Two researchers from the Higher Council for Scientific Research (CSIC), Alberto Enciso and Daniel Peralta, from the Institute of Mathematical Sciences (ICMAT), have managed to decipher a substantial mathematical enigma , unsolved by the scientific community for 140 years. The finding has been published in the journal Acta Mathematica .
The problem was originally raised in 1875 by the Scottish physicist William Thomson, first Baron Kelvin (creator, among many other things, of the Kelvin temperature scale) as a way of understanding the atomic structure of matter.
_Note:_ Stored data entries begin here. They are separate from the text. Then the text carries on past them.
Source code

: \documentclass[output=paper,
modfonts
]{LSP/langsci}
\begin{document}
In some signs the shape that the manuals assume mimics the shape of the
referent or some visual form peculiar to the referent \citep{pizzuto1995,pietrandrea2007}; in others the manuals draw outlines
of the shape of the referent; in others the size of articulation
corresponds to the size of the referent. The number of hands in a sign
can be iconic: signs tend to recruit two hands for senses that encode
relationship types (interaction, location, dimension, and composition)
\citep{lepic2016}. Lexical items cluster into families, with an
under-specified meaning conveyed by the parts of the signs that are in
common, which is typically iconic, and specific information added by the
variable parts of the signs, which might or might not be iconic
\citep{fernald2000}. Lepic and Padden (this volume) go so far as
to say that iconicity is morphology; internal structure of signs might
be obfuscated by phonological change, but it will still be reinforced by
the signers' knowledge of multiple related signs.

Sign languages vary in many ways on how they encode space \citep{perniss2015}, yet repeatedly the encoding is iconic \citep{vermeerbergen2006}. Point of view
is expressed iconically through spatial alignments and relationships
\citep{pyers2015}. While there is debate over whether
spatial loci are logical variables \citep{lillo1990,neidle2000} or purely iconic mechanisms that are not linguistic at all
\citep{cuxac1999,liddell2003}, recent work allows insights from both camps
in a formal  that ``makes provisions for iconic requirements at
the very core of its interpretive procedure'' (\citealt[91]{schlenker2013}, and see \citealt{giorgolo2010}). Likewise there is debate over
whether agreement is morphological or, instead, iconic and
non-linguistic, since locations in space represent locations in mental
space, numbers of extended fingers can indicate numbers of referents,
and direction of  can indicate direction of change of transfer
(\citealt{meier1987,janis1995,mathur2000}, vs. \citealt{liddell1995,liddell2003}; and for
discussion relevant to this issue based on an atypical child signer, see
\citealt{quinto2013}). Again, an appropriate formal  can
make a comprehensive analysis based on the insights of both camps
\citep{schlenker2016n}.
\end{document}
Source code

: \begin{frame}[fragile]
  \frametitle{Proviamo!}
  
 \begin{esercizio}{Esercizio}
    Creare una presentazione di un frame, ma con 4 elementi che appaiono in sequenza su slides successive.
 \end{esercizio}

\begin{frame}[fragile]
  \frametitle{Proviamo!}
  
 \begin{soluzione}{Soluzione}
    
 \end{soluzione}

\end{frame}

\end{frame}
Lord Kelvin suggested that knotted tubes could appear in stationary fluids that would explain the composition of matter; thus this would be formed by these same structures in the form of a loop (the atoms) that floated in the ether.
Although Kelvin’s atomic conception was incorrect, the results of the investigations of these two experts prove that the structures do correspond to the configuration of fluid matter . That is, fluids in equilibrium can accommodate twisted donut-shaped structures in a complex manner. These shapes, known as knotted vorticity tubes, are also related to fluid turbulence.
“Arc-shaped tongues of plasma appear on the surface of the Sun, which are vorticity tubes. Physicists had already observed these phenomena, but we have provided solid information: we have proven that structures such as those observed and others much more complicated are mathematically possible ”, the researchers explain.
The importance of this resolution , confirmed in the Irvine laboratory of the James Franck Institute of the University of Chicago in the USA (where they managed to reproduce some of these complex structures in fluids) lies not only in the world of physics, but also in pure mathematics. , specifically in the development of the well-known but complicated “Theory of Knots”.
“It is a very sophisticated demonstration and has required a detailed analysis of the fluid mechanics equations, using concepts we have worked on for the last 10 years, ” declare Enciso and Peralta.